Dataset entries
⁂
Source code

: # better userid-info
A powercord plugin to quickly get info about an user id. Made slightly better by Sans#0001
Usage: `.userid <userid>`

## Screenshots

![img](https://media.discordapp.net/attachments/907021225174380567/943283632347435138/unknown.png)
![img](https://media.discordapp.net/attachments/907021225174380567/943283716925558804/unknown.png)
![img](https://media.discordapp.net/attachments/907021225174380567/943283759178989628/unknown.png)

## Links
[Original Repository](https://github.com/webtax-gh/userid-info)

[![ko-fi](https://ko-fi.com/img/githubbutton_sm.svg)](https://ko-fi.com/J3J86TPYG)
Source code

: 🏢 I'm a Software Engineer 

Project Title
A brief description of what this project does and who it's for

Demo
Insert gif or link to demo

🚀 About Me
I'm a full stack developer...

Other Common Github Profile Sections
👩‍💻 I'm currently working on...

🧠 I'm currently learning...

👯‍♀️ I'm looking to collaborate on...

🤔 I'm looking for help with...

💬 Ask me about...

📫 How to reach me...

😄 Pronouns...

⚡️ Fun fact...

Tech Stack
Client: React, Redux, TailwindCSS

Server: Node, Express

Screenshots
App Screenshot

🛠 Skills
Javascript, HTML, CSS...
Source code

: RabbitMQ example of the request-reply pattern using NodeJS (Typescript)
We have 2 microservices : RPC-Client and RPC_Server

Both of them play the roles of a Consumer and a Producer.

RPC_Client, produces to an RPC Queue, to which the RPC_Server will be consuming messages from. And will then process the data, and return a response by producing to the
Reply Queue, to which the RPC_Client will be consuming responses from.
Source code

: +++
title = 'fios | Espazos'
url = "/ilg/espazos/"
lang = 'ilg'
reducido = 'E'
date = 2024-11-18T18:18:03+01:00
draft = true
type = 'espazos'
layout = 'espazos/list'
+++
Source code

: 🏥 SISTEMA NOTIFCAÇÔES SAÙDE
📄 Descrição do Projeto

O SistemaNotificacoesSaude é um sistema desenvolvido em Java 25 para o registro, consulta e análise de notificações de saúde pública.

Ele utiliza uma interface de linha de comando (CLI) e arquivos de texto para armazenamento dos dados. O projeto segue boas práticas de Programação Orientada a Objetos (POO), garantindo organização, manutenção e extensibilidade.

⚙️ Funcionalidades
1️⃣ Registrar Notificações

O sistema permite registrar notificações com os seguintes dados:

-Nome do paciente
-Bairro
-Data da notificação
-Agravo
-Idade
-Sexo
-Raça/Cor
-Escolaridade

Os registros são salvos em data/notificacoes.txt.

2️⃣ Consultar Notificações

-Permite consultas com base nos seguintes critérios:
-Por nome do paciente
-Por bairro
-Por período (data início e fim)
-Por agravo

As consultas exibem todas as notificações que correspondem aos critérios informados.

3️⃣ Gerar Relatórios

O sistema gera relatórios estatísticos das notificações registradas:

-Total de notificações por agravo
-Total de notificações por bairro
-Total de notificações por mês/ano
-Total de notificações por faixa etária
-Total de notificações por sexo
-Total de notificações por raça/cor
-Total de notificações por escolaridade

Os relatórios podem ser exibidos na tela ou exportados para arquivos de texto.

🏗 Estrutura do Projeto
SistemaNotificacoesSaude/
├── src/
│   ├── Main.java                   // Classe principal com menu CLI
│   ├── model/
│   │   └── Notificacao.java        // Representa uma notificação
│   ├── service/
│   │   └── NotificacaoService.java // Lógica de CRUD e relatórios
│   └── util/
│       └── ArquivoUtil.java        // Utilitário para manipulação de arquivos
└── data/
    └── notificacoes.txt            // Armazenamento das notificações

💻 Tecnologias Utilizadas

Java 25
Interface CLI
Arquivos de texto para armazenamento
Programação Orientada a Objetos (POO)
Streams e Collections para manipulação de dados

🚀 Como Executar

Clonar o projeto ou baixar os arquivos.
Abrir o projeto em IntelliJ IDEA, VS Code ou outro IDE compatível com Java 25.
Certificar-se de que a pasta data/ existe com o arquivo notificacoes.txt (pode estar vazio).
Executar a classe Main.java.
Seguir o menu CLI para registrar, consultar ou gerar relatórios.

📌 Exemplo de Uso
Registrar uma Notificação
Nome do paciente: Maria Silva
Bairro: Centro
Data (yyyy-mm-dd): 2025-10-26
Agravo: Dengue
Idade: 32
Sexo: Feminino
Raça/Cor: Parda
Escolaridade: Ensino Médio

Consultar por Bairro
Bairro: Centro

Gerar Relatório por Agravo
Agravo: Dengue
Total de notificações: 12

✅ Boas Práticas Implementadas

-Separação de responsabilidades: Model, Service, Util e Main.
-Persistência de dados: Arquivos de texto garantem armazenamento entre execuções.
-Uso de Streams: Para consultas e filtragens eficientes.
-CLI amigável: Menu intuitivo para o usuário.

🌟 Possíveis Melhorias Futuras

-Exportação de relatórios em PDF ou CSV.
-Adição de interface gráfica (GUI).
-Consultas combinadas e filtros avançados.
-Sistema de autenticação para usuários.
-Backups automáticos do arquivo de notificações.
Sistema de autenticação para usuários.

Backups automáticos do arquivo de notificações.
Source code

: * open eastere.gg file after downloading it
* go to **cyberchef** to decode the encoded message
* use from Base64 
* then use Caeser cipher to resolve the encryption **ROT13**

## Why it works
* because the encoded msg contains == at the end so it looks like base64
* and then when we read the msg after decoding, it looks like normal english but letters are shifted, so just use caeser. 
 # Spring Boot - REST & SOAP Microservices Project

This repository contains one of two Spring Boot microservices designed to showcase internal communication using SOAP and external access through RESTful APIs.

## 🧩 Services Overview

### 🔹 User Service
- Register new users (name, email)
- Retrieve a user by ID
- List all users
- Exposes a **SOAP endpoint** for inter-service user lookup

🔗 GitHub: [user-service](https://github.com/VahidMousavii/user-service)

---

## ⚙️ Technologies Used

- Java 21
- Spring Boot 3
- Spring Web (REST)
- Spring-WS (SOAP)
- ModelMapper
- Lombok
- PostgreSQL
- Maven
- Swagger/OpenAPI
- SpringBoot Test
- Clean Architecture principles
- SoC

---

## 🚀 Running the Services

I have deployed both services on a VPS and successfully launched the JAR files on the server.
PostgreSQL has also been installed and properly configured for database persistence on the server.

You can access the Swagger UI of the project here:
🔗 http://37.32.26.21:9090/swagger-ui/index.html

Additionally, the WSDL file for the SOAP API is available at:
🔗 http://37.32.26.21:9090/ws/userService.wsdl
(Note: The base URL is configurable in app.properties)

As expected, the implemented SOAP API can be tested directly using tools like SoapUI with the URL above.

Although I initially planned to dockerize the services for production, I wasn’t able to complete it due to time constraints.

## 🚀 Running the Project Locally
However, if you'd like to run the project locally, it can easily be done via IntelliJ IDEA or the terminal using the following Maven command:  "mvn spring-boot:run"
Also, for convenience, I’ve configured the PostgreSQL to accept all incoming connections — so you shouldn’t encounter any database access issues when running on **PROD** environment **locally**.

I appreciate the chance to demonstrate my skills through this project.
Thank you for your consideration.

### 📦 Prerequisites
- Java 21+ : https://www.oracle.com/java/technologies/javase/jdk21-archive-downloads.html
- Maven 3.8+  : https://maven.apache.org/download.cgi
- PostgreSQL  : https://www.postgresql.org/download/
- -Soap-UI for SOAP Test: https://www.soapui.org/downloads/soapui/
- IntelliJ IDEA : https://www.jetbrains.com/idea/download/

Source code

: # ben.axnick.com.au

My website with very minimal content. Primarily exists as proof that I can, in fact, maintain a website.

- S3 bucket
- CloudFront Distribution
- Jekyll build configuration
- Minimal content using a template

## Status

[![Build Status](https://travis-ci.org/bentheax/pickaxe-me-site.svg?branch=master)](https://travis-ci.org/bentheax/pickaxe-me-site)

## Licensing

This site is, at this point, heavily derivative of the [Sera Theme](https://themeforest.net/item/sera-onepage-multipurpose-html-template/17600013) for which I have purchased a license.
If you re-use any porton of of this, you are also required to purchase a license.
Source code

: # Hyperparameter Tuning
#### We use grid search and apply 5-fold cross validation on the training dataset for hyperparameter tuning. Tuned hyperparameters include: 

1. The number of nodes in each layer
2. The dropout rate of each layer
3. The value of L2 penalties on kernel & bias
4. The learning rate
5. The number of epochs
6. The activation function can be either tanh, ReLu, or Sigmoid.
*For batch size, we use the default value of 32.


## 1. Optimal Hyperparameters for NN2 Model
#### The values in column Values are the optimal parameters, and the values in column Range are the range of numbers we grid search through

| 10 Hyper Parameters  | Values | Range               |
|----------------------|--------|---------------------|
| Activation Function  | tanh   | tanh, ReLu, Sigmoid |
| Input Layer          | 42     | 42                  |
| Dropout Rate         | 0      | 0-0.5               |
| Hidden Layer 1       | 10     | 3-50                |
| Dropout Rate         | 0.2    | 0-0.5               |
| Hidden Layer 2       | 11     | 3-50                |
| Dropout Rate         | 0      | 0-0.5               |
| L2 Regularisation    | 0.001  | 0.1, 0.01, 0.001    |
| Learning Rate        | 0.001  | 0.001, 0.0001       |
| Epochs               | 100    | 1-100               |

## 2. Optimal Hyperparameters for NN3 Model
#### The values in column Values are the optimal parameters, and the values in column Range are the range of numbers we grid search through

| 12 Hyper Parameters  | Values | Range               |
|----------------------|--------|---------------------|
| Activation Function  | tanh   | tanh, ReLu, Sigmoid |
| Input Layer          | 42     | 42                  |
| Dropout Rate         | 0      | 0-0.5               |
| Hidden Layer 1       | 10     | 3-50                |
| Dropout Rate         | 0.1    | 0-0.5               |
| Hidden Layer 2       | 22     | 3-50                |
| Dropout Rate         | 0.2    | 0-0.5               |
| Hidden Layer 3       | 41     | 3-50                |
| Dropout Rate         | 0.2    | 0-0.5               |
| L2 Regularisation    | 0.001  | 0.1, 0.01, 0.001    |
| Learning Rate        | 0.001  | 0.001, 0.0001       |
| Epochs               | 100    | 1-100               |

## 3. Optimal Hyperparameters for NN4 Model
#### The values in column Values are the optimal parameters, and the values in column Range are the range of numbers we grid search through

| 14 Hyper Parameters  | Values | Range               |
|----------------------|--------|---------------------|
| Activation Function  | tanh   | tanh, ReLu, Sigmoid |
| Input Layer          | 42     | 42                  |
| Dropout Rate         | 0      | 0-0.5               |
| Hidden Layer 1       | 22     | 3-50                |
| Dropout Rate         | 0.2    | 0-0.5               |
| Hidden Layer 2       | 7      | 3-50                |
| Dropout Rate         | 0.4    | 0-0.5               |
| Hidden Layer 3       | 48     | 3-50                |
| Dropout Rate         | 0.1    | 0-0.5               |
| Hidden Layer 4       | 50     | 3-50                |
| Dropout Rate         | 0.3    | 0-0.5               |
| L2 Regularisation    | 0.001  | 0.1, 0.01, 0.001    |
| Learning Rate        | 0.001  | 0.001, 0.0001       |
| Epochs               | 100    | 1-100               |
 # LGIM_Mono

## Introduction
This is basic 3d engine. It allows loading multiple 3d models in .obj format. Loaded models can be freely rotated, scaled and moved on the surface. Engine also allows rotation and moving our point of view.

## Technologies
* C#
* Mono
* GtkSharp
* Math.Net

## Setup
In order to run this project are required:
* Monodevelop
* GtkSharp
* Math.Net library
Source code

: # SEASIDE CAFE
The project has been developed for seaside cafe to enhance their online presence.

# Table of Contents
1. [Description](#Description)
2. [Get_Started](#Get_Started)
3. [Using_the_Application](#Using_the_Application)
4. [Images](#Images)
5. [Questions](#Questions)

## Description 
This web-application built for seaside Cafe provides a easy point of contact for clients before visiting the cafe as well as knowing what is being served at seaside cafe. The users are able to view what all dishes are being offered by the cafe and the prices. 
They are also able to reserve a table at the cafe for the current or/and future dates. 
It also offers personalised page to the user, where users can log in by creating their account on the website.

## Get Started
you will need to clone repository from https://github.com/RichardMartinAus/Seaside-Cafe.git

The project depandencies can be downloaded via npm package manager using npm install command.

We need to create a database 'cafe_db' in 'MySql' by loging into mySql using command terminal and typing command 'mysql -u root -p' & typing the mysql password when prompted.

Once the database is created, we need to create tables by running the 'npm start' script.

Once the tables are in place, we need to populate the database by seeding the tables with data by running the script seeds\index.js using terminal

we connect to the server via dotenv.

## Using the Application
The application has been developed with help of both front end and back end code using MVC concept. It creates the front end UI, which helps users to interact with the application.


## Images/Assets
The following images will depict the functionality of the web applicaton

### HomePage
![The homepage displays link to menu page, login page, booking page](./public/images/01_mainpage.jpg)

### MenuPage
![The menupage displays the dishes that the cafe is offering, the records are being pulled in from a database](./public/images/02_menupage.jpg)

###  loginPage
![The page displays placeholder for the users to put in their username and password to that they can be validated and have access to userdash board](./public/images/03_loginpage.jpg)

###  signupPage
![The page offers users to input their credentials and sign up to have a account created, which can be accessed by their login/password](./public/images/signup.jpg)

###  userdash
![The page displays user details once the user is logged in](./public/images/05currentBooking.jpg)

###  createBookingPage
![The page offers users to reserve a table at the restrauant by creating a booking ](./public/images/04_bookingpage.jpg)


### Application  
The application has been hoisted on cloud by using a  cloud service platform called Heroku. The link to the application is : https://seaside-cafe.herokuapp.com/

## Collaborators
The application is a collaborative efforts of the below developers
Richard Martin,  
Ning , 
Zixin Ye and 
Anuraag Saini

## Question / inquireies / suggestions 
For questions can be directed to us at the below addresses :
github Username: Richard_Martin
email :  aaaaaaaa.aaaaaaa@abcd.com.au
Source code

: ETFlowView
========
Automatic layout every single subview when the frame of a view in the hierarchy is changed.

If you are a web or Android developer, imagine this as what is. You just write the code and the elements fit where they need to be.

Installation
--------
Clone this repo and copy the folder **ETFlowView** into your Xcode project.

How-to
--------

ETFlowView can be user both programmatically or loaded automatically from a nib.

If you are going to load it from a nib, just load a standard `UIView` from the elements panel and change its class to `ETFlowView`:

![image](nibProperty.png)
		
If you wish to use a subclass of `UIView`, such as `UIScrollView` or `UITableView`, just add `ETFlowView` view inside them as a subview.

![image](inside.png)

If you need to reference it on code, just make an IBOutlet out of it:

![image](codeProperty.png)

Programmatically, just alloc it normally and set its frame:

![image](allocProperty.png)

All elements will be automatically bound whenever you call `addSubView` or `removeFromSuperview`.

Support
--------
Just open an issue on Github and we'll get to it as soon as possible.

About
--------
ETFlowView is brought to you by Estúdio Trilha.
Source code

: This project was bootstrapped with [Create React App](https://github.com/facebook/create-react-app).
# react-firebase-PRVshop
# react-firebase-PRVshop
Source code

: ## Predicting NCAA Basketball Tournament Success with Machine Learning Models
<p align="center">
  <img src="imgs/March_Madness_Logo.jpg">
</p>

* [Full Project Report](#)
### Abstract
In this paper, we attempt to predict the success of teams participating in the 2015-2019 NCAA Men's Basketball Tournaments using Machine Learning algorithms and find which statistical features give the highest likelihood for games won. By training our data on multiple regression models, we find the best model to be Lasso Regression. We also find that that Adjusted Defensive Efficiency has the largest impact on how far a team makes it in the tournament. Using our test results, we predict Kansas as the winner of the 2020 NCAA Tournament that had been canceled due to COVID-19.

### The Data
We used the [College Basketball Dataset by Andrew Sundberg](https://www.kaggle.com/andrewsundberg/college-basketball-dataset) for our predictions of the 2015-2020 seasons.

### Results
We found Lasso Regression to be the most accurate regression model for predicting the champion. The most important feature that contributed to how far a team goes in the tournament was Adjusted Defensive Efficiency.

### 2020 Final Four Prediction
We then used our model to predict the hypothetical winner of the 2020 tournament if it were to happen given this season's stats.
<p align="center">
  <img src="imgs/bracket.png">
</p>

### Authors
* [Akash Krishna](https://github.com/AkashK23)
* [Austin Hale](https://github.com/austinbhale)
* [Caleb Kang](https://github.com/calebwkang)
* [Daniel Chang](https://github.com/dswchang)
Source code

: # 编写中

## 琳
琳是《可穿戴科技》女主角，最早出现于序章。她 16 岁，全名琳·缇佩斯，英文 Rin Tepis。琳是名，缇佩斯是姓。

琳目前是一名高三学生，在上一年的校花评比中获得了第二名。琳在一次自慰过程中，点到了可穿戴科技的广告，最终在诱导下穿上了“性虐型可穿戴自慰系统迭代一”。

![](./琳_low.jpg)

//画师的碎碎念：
⁂
## Brief
Lines above with the word "attachments" should be counted, and the reply is that count alone.

## Task result
3